Quelle que soit la manière dont on conçoive la possibilité d’une réconciliation à la fin de l’histoire, il faut donc postuler l’existence d’une réalité dernière, immuable, et admettre la nécessité d’un saut vers un absolu dont le temps et l’histoire sont par définition incapables. Car il est de la nature même du temps d’échapper à toute solution rationnelle qu’on peut proposer à son endroit. L’idée de temps est paradoxale, car elle exige que ce temps ait un sens, comme tout écoulement, et ce sens à son tour postule une nécessité qui aboutit à la négation même du temps. Fait-on au contraire de ce dernier une pure liberté, dès lors toute continuité est proscrite et l’on se trouve en présence d’une série invertébrée d’instants sans liens. Au demeurant, la conception d’une fin de l’histoire est elle-même de l’ordre de l’impossible. Certes, on peut imaginer une mort thermique de l’univers, en ce moment dernier où, tout mouvement ayant cessé, le concept de temps physique et objectif n’aura plus en effet aucune signification. Mais aussi ne l’imagine-t-on que parce que, ce faisant, nous restons situés dans une durée humaine qui déborde, englobe le temps scientifique. Au contraire, si nous supposons cette durée elle-même abolie, nous nous trouvons alors en dehors du temps, en dehors de l’humain, et la conception d’un accomplissement de l’histoire ne diffère plus alors de n’importe quel mythe d’au-delà. Ainsi cette société sans classes et sans luttes que nous annonce le marxisme est bien en quelque manière l’équivalent humain de la stagnation définitive de l’univers : mais il est évident que l’humanité, parvenue à ce stade, ou bien se trouvera abolie, ou bien expérimentera une nouvelle naissance qui nous la rendra aussi étrangère que si elle avait cessé d’être. Marx est sans doute parfaitement conscient de cette conséquence, puisqu’il admet que, si la libération totale de l’homme doit le guérir de sa misère, elle l’en guérit précisément et d’abord en le rachetant de son angoisse et des vaines questions qu’il se pose, en abolissant la philosophie, c’est-à-dire l’activité où l’homme prend, dans le temps, conscience de son destin. Et la résolution de l’économie sonne bien la fin du souci et du temps humain.

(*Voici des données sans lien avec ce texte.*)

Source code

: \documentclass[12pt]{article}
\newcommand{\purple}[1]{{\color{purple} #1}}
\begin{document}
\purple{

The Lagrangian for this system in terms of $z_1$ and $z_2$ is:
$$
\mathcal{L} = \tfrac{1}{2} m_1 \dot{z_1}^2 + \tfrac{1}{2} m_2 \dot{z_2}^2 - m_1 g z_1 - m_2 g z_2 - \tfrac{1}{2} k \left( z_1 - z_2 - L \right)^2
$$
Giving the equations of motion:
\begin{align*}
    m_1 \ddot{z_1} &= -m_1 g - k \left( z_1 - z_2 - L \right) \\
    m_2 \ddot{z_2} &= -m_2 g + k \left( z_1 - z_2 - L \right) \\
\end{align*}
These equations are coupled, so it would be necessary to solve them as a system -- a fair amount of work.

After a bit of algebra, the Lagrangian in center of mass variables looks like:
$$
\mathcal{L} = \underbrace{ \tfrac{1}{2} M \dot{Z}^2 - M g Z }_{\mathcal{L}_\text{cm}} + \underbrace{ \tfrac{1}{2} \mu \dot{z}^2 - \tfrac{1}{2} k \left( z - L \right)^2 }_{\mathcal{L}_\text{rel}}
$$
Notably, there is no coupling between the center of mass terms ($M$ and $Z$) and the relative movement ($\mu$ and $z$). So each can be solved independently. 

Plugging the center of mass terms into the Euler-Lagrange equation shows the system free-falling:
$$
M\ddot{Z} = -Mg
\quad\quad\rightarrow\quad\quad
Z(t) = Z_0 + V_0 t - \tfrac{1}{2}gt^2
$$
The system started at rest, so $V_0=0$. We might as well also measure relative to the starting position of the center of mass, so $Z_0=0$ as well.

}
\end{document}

Concluons donc que tout passage à la limite fait perdre au temps sa seule réalité possible, et à son sens toute espèce de signification. On ne descend pas en esprit le cours du temps, pas plus que sur ces frêles machines que Wells inventa. Aussi devant les théories de l’histoire éprouvons-nous le même dépit qu’à la lecture d’un livre où le héros nous raconte son agonie, et où nous comprenons soudain, à la dernière page, que ce livre n’a pas même pu être écrit. La difficulté est ici celle de toutes les cosmogonies : comment restituer le tout avec le peu que nous en connaissons ? On pourrait, en retournant le mot de Valéry, dire qu’à la fin des temps est la Fable, et qu’elle y sera toujours.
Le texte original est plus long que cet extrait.